Among other things, hitpa’alut prevents you from being “out of touch with your heart’s innermost thoughts” about yourself, and from “being insensitive” to others, R’ Salanter adds. After all, reciting Mussar phrases to yourself emotively and deeply that way can’t help but keep the secret corners of your being open to refection and change.

That’s especially important for those of us who are exposed to the world and its coarsenesses to keep in mind, he says. We always face threats to our moral lives when it comes to our interactions with others. We find ourselves becoming jealous of others, for example, resenting them, slandering them, or even deceiving them, G-d forbid. So we’d especially do well to practice hitpa’alut at every opportunity to avoid that.

The truth of the matter is that none of us can ever be sure we won’t lapse at any moment. Human nature, the vicissitudes of life, and G-d’s own will are simply too unpredictable. For there are “natural forces” at play at any one moment, as R’ Salanter terms them (i.e., ordinary circumstances), and extraordinary situations that are clearly products of “G-d’s (inscrutable) decrees”. And it’s often not easy to know which is which.

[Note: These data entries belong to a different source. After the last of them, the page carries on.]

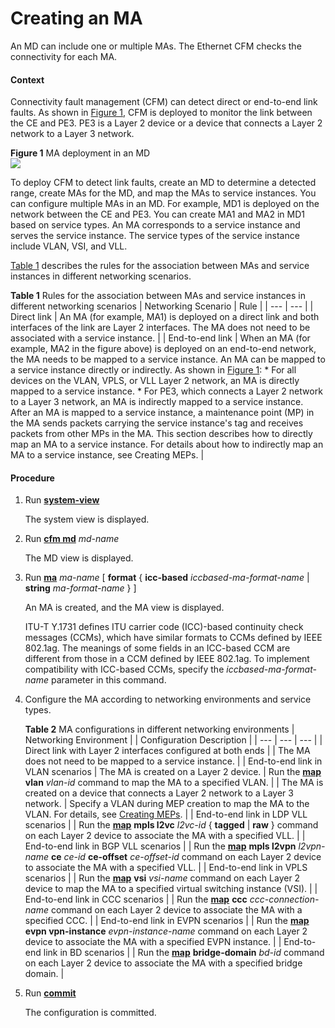 Creating an MA
==============

An MD can include one or multiple MAs. The Ethernet CFM checks the connectivity for each MA.

#### Context

Connectivity fault management (CFM) can detect direct or end-to-end link faults. As shown in [Figure 1](#EN-US_TASK_0172361941__fig_dc_vrp_cfm_cfg_00000801), CFM is deployed to monitor the link between the CE and PE3. PE3 is a Layer 2 device or a device that connects a Layer 2 network to a Layer 3 network.

**Figure 1** MA deployment in an MD  
![](images/fig_dc_vrp_cfm_cfg_00000801.png)

To deploy CFM to detect link faults, create an MD to determine a detected range, create MAs for the MD, and map the MAs to service instances. You can configure multiple MAs in an MD. For example, MD1 is deployed on the network between the CE and PE3. You can create MA1 and MA2 in MD1 based on service types. An MA corresponds to a service instance and serves the service instance. The service types of the service instance include VLAN, VSI, and VLL.

[Table 1](#EN-US_TASK_0172361941__table506062230214024) describes the rules for the association between MAs and service instances in different networking scenarios.

**Table 1** Rules for the association between MAs and service instances in different networking scenarios
| Networking Scenario | Rule |
| --- | --- |
| Direct link | An MA (for example, MA1) is deployed on a direct link and both interfaces of the link are Layer 2 interfaces. The MA does not need to be associated with a service instance. |
| End-to-end link | When an MA (for example, MA2 in the figure above) is deployed on an end-to-end network, the MA needs to be mapped to a service instance. An MA can be mapped to a service instance directly or indirectly. As shown in [Figure 1](#EN-US_TASK_0172361941__fig_dc_vrp_cfm_cfg_00000801):   * For all devices on the VLAN, VPLS, or VLL Layer 2 network, an MA is directly mapped to a service instance. * For PE3, which connects a Layer 2 network to a Layer 3 network, an MA is indirectly mapped to a service instance.  After an MA is mapped to a service instance, a maintenance point (MP) in the MA sends packets carrying the service instance's tag and receives packets from other MPs in the MA.  This section describes how to directly map an MA to a service instance. For details about how to indirectly map an MA to a service instance, see Creating MEPs. |



#### Procedure

1. Run [**system-view**](cmdqueryname=system-view)
   
   
   
   The system view is displayed.
2. Run [**cfm md**](cmdqueryname=cfm+md) *md-name*
   
   
   
   The MD view is displayed.
3. Run [**ma**](cmdqueryname=ma) *ma-name* [ **format** { **icc-based** *iccbased-ma-format-name* | **string** *ma-format-name* } ]
   
   
   
   An MA is created, and the MA view is displayed.
   
   
   
   ITU-T Y.1731 defines ITU carrier code (ICC)-based continuity check messages (CCMs), which have similar formats to CCMs defined by IEEE 802.1ag. The meanings of some fields in an ICC-based CCM are different from those in a CCM defined by IEEE 802.1ag. To implement compatibility with ICC-based CCMs, specify the *iccbased-ma-format-name* parameter in this command.
4. Configure the MA according to networking environments and service types.
   
   
   
   **Table 2** MA configurations in different networking environments
   | Networking Environment | | Configuration Description |
   | --- | --- | --- |
   | Direct link with Layer 2 interfaces configured at both ends | | The MA does not need to be mapped to a service instance. |
   | End-to-end link in VLAN scenarios | The MA is created on a Layer 2 device. | Run the [**map**](cmdqueryname=map) **vlan** *vlan-id* command to map the MA to a specified VLAN. |
   | The MA is created on a device that connects a Layer 2 network to a Layer 3 network. | Specify a VLAN during MEP creation to map the MA to the VLAN. For details, see [Creating MEPs](dc_vrp_cfm_cfg_000009.html). |
   | End-to-end link in LDP VLL scenarios | | Run the [**map**](cmdqueryname=map) **mpls l2vc** *l2vc-id* { **tagged** | **raw** } command on each Layer 2 device to associate the MA with a specified VLL. |
   | End-to-end link in BGP VLL scenarios | | Run the [**map**](cmdqueryname=map) **mpls l2vpn** *l2vpn-name* **ce** *ce-id* **ce-offset** *ce-offset-id* command on each Layer 2 device to associate the MA with a specified VLL. |
   | End-to-end link in VPLS scenarios | | Run the [**map**](cmdqueryname=map) **vsi** *vsi-name* command on each Layer 2 device to map the MA to a specified virtual switching instance (VSI). |
   | End-to-end link in CCC scenarios | | Run the [**map**](cmdqueryname=map) **ccc** *ccc-connection-name* command on each Layer 2 device to associate the MA with a specified CCC. |
   | End-to-end link in EVPN scenarios | | Run the [**map**](cmdqueryname=map) **evpn vpn-instance** *evpn-instance-name* command on each Layer 2 device to associate the MA with a specified EVPN instance. |
   | End-to-end link in BD scenarios | | Run the [**map**](cmdqueryname=map) **bridge-domain** *bd-id* command on each Layer 2 device to associate the MA with a specified bridge domain. |
5. Run [**commit**](cmdqueryname=commit)
   
   
   
   The configuration is committed.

Our free will is also of two sorts. There are out and out moral decisions we arrive at consciously, and there are others we arrive at intuitively that are rooted in our native senses of right and wrong (which can often go askew despite our best intentions). And G-d’s judgments of us are likewise. He might judge us based on our actions according to the strict letter of the law, or He might base His judgment on His ultimate will to bestow benevolent goodness upon the world despite our actions.

The only response always available to us is teshuvah, of course. What is it, though, that can always prod us to do teshuvah? “A sense of one’s shortcomings”, R’ Salanter responds. Having that “proves that we’re alive and have feelings” — that we’re self-aware and sensitive enough to know what we have to do to better ourselves. His point is that engaging in hitpa’alut helps us to foster that sensitivity.